Die Händler des dritten Teils: Das Gold wird aktualisiert und kann gestohlen werden, man kann jeden bestehlen, alles kaufen alle, die Waren werden aktualisiert. Man kann einen Händler bestechen und umgehend den bestochenen Betrag stehlen; sie stehen oft im Freien und unterscheiden sich kaum von der Menge. Preise für jede nachfolgende Charge der gleichen Ware sinken nicht; Preise sinken, wenn man den Händler besticht und hohe Charisma des Käufers hat. Gold wiegt ziemlich viel.

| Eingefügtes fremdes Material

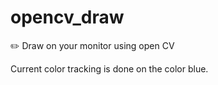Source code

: # opencv_draw
✏️ Draw on your monitor using open CV

Current color tracking is done on the color blue.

Händler: eins-eins, unentschieden. (Obwohl mir die Händler des ersten Teils besser gefallen.)

SCHURKEN

Ich kann das Wort „Plünderer“ nicht leiden! Sofort kommt mir ein hinterlistiger, betrügerischer Typ in den Sinn, der Personen um ihren Vorteil betrogen. Aber der, der die Taschen durchsucht, Schlösser knackt, Fallen entschärft und hinterhältige Angriffe aus dem Schatten führt: das ist schließlich ein Schurke! Entschuldigung, ich habe mich abgelenkt.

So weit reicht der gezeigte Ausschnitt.